【なでしこリーグ】「INAC魂」を託して。創成期からクラブを支えた米津美和の引退と涙 (3ページ目)

  • 早草紀子●取材・文 text by Hayakusa Noriko
  • photo by Hayakusa Noriko

 米津の想いは通じた。

 全日本女子選手権決勝後半。神戸が追加点を挙げた直後から、スタンドには米津コールが沸き上がった。その声に後押しされるようにピッチに送り出された米津に川澄がかけ寄って軽くタッチを交わす。

 米津の最初のプレイは、ラインを割ろうとしているボールへのスライディングだった。みんなが米津にボールを集める。幾度も幾度もゴールを目指すいつもの米津の姿があった。

 試合終了のホイッスルが鳴り響いた瞬間、彼女はほんの一瞬だけ空を仰いだ。そして、仲間から抱擁を受けると、もう涙を抑えることができなかった。表彰台では川澄に促され、トロフィーを受け取り、それを高々と掲げた。

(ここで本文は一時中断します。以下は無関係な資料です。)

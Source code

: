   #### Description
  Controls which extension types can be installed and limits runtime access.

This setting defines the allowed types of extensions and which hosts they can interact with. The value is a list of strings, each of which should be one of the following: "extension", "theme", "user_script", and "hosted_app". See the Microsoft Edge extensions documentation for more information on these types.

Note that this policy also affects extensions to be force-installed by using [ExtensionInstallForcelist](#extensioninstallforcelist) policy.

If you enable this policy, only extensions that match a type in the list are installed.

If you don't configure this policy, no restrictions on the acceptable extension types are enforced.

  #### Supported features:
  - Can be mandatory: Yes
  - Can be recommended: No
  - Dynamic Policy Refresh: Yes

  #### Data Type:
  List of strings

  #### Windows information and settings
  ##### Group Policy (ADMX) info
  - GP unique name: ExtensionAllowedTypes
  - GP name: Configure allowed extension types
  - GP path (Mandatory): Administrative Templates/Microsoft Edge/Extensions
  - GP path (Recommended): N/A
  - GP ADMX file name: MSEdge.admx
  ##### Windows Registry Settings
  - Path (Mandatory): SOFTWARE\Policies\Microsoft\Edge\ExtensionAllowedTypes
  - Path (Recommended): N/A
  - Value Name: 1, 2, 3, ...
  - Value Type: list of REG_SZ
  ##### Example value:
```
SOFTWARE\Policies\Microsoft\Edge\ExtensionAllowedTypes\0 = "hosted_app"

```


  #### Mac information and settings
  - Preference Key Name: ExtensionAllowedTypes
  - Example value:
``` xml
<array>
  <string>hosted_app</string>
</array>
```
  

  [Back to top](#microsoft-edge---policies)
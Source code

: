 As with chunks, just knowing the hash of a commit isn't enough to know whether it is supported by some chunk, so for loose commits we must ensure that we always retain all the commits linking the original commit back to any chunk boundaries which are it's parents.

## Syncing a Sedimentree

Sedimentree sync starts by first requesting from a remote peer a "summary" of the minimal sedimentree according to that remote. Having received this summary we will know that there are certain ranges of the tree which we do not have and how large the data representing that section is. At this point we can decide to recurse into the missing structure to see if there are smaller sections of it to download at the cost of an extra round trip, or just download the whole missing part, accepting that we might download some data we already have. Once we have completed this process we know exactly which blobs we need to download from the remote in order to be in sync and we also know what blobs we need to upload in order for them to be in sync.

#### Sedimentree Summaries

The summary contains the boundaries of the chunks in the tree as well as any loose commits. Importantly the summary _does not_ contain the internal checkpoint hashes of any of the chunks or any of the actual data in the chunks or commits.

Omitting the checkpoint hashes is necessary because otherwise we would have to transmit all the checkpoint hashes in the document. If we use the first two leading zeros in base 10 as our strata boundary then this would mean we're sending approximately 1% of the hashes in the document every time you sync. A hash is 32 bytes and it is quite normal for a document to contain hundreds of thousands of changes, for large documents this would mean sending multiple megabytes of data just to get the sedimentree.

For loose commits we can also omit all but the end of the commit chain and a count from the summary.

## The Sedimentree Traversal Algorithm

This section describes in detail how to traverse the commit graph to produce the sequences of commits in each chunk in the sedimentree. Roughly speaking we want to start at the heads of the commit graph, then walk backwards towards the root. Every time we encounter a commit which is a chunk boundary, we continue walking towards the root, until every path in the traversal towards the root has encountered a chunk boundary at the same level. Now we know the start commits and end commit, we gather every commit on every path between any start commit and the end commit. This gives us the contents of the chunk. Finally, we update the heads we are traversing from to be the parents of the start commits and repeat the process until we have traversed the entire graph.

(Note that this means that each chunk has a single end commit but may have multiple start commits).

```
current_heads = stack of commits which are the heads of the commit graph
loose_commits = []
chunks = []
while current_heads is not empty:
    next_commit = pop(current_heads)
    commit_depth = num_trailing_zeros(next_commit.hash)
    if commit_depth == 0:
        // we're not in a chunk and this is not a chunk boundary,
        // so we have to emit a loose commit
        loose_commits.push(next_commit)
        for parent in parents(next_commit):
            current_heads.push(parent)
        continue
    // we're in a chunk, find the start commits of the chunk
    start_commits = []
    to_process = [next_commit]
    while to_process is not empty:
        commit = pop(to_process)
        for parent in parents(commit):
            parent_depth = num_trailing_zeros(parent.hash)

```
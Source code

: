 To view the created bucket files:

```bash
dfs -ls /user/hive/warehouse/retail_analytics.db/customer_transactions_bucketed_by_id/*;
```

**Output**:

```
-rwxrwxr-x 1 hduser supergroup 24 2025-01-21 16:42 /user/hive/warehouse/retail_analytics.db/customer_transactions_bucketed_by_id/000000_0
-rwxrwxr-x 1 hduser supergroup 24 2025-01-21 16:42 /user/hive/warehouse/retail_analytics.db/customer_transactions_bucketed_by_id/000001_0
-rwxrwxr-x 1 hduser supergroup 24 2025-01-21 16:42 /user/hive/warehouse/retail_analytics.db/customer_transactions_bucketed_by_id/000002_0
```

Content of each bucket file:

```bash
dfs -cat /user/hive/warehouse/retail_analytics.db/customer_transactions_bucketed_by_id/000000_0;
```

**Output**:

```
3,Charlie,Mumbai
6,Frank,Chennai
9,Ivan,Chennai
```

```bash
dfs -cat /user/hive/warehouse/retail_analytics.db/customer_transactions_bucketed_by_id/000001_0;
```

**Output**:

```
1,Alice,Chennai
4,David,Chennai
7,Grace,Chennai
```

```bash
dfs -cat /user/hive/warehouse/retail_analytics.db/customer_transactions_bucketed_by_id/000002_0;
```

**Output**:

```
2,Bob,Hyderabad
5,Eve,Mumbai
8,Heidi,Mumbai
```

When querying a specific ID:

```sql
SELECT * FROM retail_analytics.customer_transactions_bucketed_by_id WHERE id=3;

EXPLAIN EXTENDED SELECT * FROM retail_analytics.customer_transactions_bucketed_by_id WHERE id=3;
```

「最初はスタンドに誰もいなかった。それがある日、ひとり声を出してくれるサポーターが現れて......。あの感動は忘れられません。そこから今はこんなに大勢の人が応援してくれる。最高の舞台で最後まで力いっぱい楽しくプレイできて、私は本当に幸せだと思います」

 ここからINAC神戸はさらなる上昇気流を生み出していくに違いない。その飛躍の源に、クラブ創成期から発展を支え、礎(いしずえ)を築いてきた選手たちがいる。

 彼女たちが残したものを、ここから新たに踏み出す選手たちが引き継いでいってくれることを願ってやまない。